The Wu- experiment was conducted in 1956 by the Chinese-American physicist Chien- Shiung Wu in collaboration with the cryogenic group of the National Bureau of Standards to check the parity conservation experimentally in the weak interaction. It has been found, as had been suspected of Tsung- Dao Lee and Chen Ning Yang in contrast to the prevailing doctrine that in the weak interaction parity conservation does not hold ( parity violation ).
1927, the parity quantum number was introduced as a symmetry property of the wave functions of the states of the atom of Eugene Paul Wigner. In physical processes that would occur in a mirrored form exactly this quantum number is preserved. It was taken for granted that there is no exception to it at all.
1956 published Tsung- Dao Lee and Chen Ning Yang, the assumption that in the weak interaction, in contrast to gravity, the strong and electromagnetic interactions, the parity is not conserved. They had also proposed a number of specific experiments.
60Co nuclei are aligned magnetically at a temperature of about 10 milli - Kelvin that their spins pointing in one preferred direction ( ie parallel to the magnetic field, ie in the positive z -direction). The observed cobalt isotope decays into a beta-minus decay to nickel -60:
The parent nucleus, the z- component of the spin Sz = 5, the (excited ) daughter nucleus Sz = 4. The resulting electron and antineutrino each carry spin S = 1/2. Because of conservation of angular momentum thus show their spins both in the direction of spin of the cobalt core and are thus parallel to the magnetic field.
The experimental challenge in this experiment was in achieving the highest possible degree of polarization of the 60Co nuclei. Due to the - compared to electrons - very small magnetic moment of the nuclei extremely low temperatures and high magnetic fields are required, which could not be achieved by cooling with liquid helium and exclusive use of a coil. However, this was achieved with the help of the Gorter - Rose method. To 60Co cores were stored ( CeMg nitrate ) in a paramagnetic salt, which has a highly anisotropic g-factor and kept in a cryostat through liquid helium and pumping of gaseous helium at a temperature of about 1.2 Kelvin.

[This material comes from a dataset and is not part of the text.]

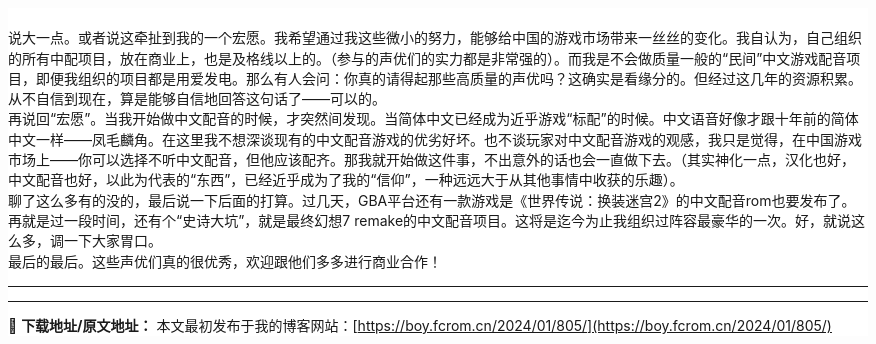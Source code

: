 <br>&#35828;&#22823;&#19968;&#28857;&#12290;&#25110;&#32773;&#35828;&#36825;&#29301;&#25199;&#21040;&#25105;&#30340;&#19968;&#20010;&#23439;&#24895;&#12290;&#25105;&#24076;&#26395;&#36890;&#36807;&#25105;&#36825;&#20123;&#24494;&#23567;&#30340;&#21162;&#21147;&#65292;&#33021;&#22815;&#32473;&#20013;&#22269;&#30340;&#28216;&#25103;&#24066;&#22330;&#24102;&#26469;&#19968;&#19997;&#19997;&#30340;&#21464;&#21270;&#12290;&#25105;&#33258;&#35748;&#20026;&#65292;&#33258;&#24049;&#32452;&#32455;&#30340;&#25152;&#26377;&#20013;&#37197;&#39033;&#30446;&#65292;&#25918;&#22312;&#21830;&#19994;&#19978;&#65292;&#20063;&#26159;&#21450;&#26684;&#32447;&#20197;&#19978;&#30340;&#12290;&#65288;&#21442;&#19982;&#30340;&#22768;&#20248;&#20204;&#30340;&#23454;&#21147;&#37117;&#26159;&#38750;&#24120;&#24378;&#30340;&#65289;&#12290;&#32780;&#25105;&#26159;&#19981;&#20250;&#20570;&#36136;&#37327;&#19968;&#33324;&#30340;&ldquo;&#27665;&#38388;&rdquo;&#20013;&#25991;&#28216;&#25103;&#37197;&#38899;&#39033;&#30446;&#65292;&#21363;&#20415;&#25105;&#32452;&#32455;&#30340;&#39033;&#30446;&#37117;&#26159;&#29992;&#29233;&#21457;&#30005;&#12290;&#37027;&#20040;&#26377;&#20154;&#20250;&#38382;&#65306;&#20320;&#30495;&#30340;&#35831;&#24471;&#36215;&#37027;&#20123;&#39640;&#36136;&#37327;&#30340;&#22768;&#20248;&#21527;&#65311;&#36825;&#30830;&#23454;&#26159;&#30475;&#32536;&#20998;&#30340;&#12290;&#20294;&#32463;&#36807;&#36825;&#20960;&#24180;&#30340;&#36164;&#28304;&#31215;&#32047;&#12290;&#20174;&#19981;&#33258;&#20449;&#21040;&#29616;&#22312;&#65292;&#31639;&#26159;&#33021;&#22815;&#33258;&#20449;&#22320;&#22238;&#31572;&#36825;&#21477;&#35805;&#20102;&mdash;&mdash;&#21487;&#20197;&#30340;&#12290;<br>&#20877;&#35828;&#22238;&ldquo;&#23439;&#24895;&rdquo;&#12290;&#24403;&#25105;&#24320;&#22987;&#20570;&#20013;&#25991;&#37197;&#38899;&#30340;&#26102;&#20505;&#65292;&#25165;&#31361;&#28982;&#38388;&#21457;&#29616;&#12290;&#24403;&#31616;&#20307;&#20013;&#25991;&#24050;&#32463;&#25104;&#20026;&#36817;&#20046;&#28216;&#25103;&ldquo;&#26631;&#37197;&rdquo;&#30340;&#26102;&#20505;&#12290;&#20013;&#25991;&#35821;&#38899;&#22909;&#20687;&#25165;&#36319;&#21313;&#24180;&#21069;&#30340;&#31616;&#20307;&#20013;&#25991;&#19968;&#26679;&mdash;&mdash;&#20964;&#27611;&#40607;&#35282;&#12290;&#22312;&#36825;&#37324;&#25105;&#19981;&#24819;&#28145;&#35848;&#29616;&#26377;&#30340;&#20013;&#25991;&#37197;&#38899;&#28216;&#25103;&#30340;&#20248;&#21155;&#22909;&#22351;&#12290;&#20063;&#19981;&#35848;&#29609;&#23478;&#23545;&#20013;&#25991;&#37197;&#38899;&#28216;&#25103;&#30340;&#35266;&#24863;&#65292;&#25105;&#21482;&#26159;&#35273;&#24471;&#65292;&#22312;&#20013;&#22269;&#28216;&#25103;&#24066;&#22330;&#19978;&mdash;&mdash;&#20320;&#21487;&#20197;&#36873;&#25321;&#19981;&#21548;&#20013;&#25991;&#37197;&#38899;&#65292;&#20294;&#20182;&#24212;&#35813;&#37197;&#40784;&#12290;&#37027;&#25105;&#23601;&#24320;&#22987;&#20570;&#36825;&#20214;&#20107;&#65292;&#19981;&#20986;&#24847;&#22806;&#30340;&#35805;&#20063;&#20250;&#19968;&#30452;&#20570;&#19979;&#21435;&#12290;&#65288;&#20854;&#23454;&#31070;&#21270;&#19968;&#28857;&#65292;&#27721;&#21270;&#20063;&#22909;&#65292;&#20013;&#25991;&#37197;&#38899;&#20063;&#22909;&#65292;&#20197;&#27492;&#20026;&#20195;&#34920;&#30340;&ldquo;&#19996;&#35199;&rdquo;&#65292;&#24050;&#32463;&#36817;&#20046;&#25104;&#20026;&#20102;&#25105;&#30340;&ldquo;&#20449;&#20208;&rdquo;&#65292;&#19968;&#31181;&#36828;&#36828;&#22823;&#20110;&#20174;&#20854;&#20182;&#20107;&#24773;&#20013;&#25910;&#33719;&#30340;&#20048;&#36259;&#65289;&#12290;<br>&#32842;&#20102;&#36825;&#20040;&#22810;&#26377;&#30340;&#27809;&#30340;&#65292;&#26368;&#21518;&#35828;&#19968;&#19979;&#21518;&#38754;&#30340;&#25171;&#31639;&#12290;&#36807;&#20960;&#22825;&#65292;GBA&#24179;&#21488;&#36824;&#26377;&#19968;&#27454;&#28216;&#25103;&#26159;&#12298;&#19990;&#30028;&#20256;&#35828;&#65306;&#25442;&#35013;&#36855;&#23467;2&#12299;&#30340;&#20013;&#25991;&#37197;&#38899;rom&#20063;&#35201;&#21457;&#24067;&#20102;&#12290;&#20877;&#23601;&#26159;&#36807;&#19968;&#27573;&#26102;&#38388;&#65292;&#36824;&#26377;&#20010;&ldquo;&#21490;&#35799;&#22823;&#22353;&rdquo;&#65292;&#23601;&#26159;&#26368;&#32456;&#24187;&#24819;7 remake&#30340;&#20013;&#25991;&#37197;&#38899;&#39033;&#30446;&#12290;&#36825;&#23558;&#26159;&#36804;&#20170;&#20026;&#27490;&#25105;&#32452;&#32455;&#36807;&#38453;&#23481;&#26368;&#35946;&#21326;&#30340;&#19968;&#27425;&#12290;&#22909;&#65292;&#23601;&#35828;&#36825;&#20040;&#22810;&#65292;&#35843;&#19968;&#19979;&#22823;&#23478;&#32963;&#21475;&#12290;<br>&#26368;&#21518;&#30340;&#26368;&#21518;&#12290;&#36825;&#20123;&#22768;&#20248;&#20204;&#30495;&#30340;&#24456;&#20248;&#31168;&#65292;&#27426;&#36814;&#36319;&#20182;&#20204;&#22810;&#22810;&#36827;&#34892;&#21830;&#19994;&#21512;&#20316;&#65281;</p> <hr>

---
📖 **下载地址/原文地址：** 本文最初发布于我的博客网站：[https://boy.fcrom.cn/2024/01/805/](https://boy.fcrom.cn/2024/01/805/)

First, the salt was magnetized by a magnetic field along the axis having the larger g-value, and then adiabatically demagnetized, resulting in a decrease in temperature resulted in about 0,003 Kelvin. Then the salt is taken in the direction of the low- g-factor (z-direction ) has been magnetized so that only a negligible increase in temperature was caused. Due to the polarization of the electron shell of the cobalt ions and the associated magnetic field is present, a significantly higher magnetic field near the core, so that a degree of polarization of 60Co nuclei of about 60% was achieved. The 60Co degree of polarization can about the anisotropy of the radiation emitted from the excited daughter nucleus 60Ni photons: be determined ( decay cascade 4 → 2 → 0 ). The Gorter - Rose method was successfully demonstrated in 1953 with 60Co nuclei.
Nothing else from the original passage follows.